What's the latest in regards to multi-master (production ready) setups in the PostgreSQL world these days? (i.e without manual or application level sharding) Last I checked, the "solutions" that were out there weren't ready for prime time.
What kind of load (number of concurrent app users) your app has so it needs multi-master db?
It is quite easy to setup powerful pg master node (32 CPU threads, fast SSDs) and many slave nodes for read-only queries. That setup can handle quite a lot of transactions.
I'm genuinely curious what you mean here when you say high availability? Do you mean that during a distributed consensus failover timeframe, it is unacceptable for writes to be queued at the client?
When you say that there can't be sharding without more than one one node taking writes, I totally see where you're coming from. And I agree with you.
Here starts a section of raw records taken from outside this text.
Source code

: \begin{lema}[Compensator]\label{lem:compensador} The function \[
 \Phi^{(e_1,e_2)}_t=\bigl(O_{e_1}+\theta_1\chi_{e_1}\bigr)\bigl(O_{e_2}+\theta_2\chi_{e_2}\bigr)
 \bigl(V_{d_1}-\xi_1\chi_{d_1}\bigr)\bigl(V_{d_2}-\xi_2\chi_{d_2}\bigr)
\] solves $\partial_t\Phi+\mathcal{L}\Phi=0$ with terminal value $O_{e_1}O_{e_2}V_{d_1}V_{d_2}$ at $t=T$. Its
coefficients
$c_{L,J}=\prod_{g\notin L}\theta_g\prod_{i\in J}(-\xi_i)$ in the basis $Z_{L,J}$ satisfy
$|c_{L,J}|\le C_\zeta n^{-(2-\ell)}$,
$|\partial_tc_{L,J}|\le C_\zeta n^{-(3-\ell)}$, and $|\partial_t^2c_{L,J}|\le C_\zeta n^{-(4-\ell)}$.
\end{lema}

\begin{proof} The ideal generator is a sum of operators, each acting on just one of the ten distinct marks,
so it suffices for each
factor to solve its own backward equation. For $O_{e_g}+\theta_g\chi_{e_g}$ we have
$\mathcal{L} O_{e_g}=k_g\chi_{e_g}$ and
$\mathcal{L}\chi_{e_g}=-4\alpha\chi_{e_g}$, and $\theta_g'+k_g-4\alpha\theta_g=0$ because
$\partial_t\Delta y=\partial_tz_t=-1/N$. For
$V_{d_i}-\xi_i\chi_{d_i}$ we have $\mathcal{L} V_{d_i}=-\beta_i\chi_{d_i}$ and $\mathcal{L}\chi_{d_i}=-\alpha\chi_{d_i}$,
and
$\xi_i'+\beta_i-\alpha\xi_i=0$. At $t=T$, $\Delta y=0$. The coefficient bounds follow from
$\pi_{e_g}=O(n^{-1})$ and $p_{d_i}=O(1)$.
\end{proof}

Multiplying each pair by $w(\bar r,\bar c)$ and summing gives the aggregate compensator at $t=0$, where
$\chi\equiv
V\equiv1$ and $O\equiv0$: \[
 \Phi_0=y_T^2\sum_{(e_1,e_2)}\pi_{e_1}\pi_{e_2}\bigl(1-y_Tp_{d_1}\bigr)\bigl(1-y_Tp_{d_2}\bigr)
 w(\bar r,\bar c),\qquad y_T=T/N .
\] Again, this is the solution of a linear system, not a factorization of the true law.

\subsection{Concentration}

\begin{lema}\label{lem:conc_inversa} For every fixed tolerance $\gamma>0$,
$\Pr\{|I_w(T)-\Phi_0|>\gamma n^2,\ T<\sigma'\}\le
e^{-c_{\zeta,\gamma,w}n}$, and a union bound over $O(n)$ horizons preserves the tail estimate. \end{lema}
Typically that means that there is a logical isolation between which data goes to which shard so this avoids conflicts too. Usually when people talk about "multimaster" I do not believe they're thinking of this particular scenario but I may be wrong. I'm not familiar but does postgres not shard?
Well since you were asking about this topic, I guess what I was trying to get at is what is it that you particularly were hoping to see from the community?
That's FUD, citus doesn't "drop half of sql". Anything that can be resolved to a single node works exactly like normal postgres, and the main multinode things you want (e.g. aggregations) work transparently. The actual limitations are usually easy to work around.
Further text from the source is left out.